▶ _What you have to do_
The entries are to be duplicated exactly, though any picture in them must be omitted.

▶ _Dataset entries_
========================================

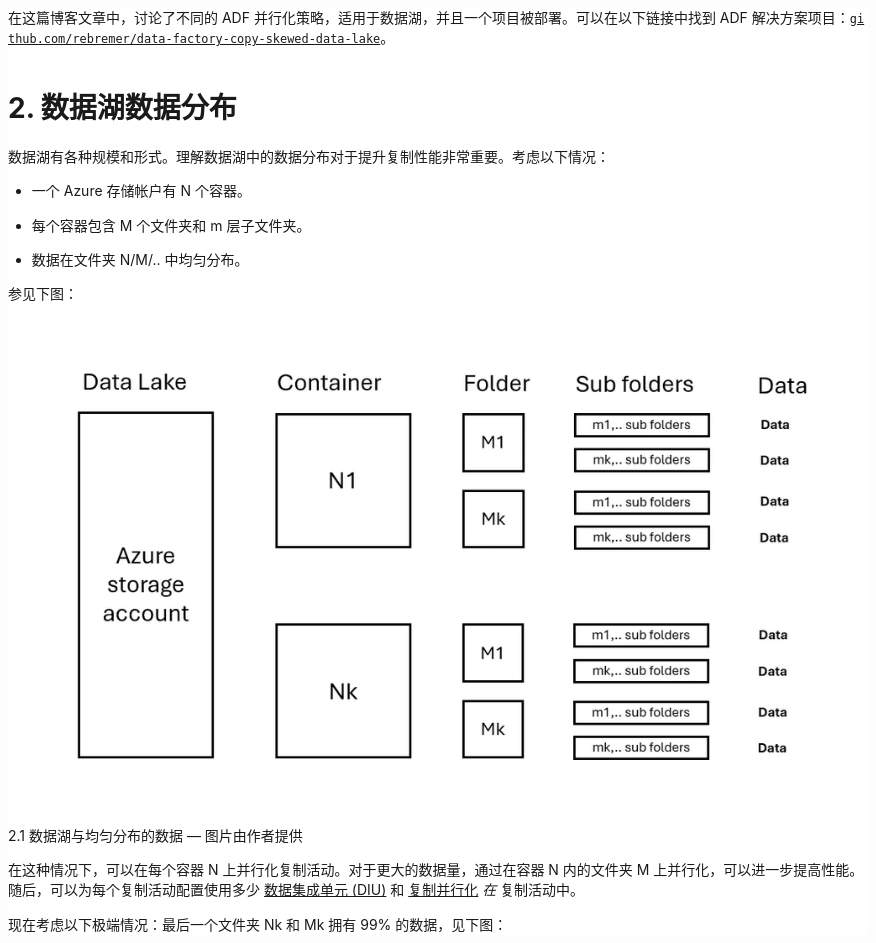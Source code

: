 在这篇博客文章中，讨论了不同的 ADF 并行化策略，适用于数据湖，并且一个项目被部署。可以在以下链接中找到 ADF 解决方案项目：[`github.com/rebremer/data-factory-copy-skewed-data-lake`](https://github.com/rebremer/data-factory-copy-skewed-data-lake)。

# 2. 数据湖数据分布

数据湖有各种规模和形式。理解数据湖中的数据分布对于提升复制性能非常重要。考虑以下情况：

+   一个 Azure 存储帐户有 N 个容器。

+   每个容器包含 M 个文件夹和 m 层子文件夹。

+   数据在文件夹 N/M/.. 中均匀分布。

参见下图：

![](img/c936540c36846cda676a41e772e8bf64.png)

2.1 数据湖与均匀分布的数据 — 图片由作者提供

在这种情况下，可以在每个容器 N 上并行化复制活动。对于更大的数据量，通过在容器 N 内的文件夹 M 上并行化，可以进一步提高性能。随后，可以为每个复制活动配置使用多少 [数据集成单元 (DIU)](https://learn.microsoft.com/en-us/azure/data-factory/copy-activity-performance-features#data-integration-units) 和 [复制并行化](https://learn.microsoft.com/en-us/azure/data-factory/copy-activity-performance-features#parallel-copy) *在* 复制活动中。

现在考虑以下极端情况：最后一个文件夹 Nk 和 Mk 拥有 99% 的数据，见下图：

========================================

▶ _Solution to this task_
Source code

: 在这篇博客文章中，讨论了不同的 ADF 并行化策略，适用于数据湖，并且一个项目被部署。可以在以下链接中找到 ADF 解决方案项目：[`github.com/rebremer/data-factory-copy-skewed-data-lake`](https://github.com/rebremer/data-factory-copy-skewed-data-lake)。

# 2. 数据湖数据分布

数据湖有各种规模和形式。理解数据湖中的数据分布对于提升复制性能非常重要。考虑以下情况：

+   一个 Azure 存储帐户有 N 个容器。

+   每个容器包含 M 个文件夹和 m 层子文件夹。

+   数据在文件夹 N/M/.. 中均匀分布。

参见下图：

![](img/c936540c36846cda676a41e772e8bf64.png)

2.1 数据湖与均匀分布的数据 — 图片由作者提供

在这种情况下，可以在每个容器 N 上并行化复制活动。对于更大的数据量，通过在容器 N 内的文件夹 M 上并行化，可以进一步提高性能。随后，可以为每个复制活动配置使用多少 [数据集成单元 (DIU)](https://learn.microsoft.com/en-us/azure/data-factory/copy-activity-performance-features#data-integration-units) 和 [复制并行化](https://learn.microsoft.com/en-us/azure/data-factory/copy-activity-performance-features#parallel-copy) *在* 复制活动中。

现在考虑以下极端情况：最后一个文件夹 Nk 和 Mk 拥有 99% 的数据，见下图：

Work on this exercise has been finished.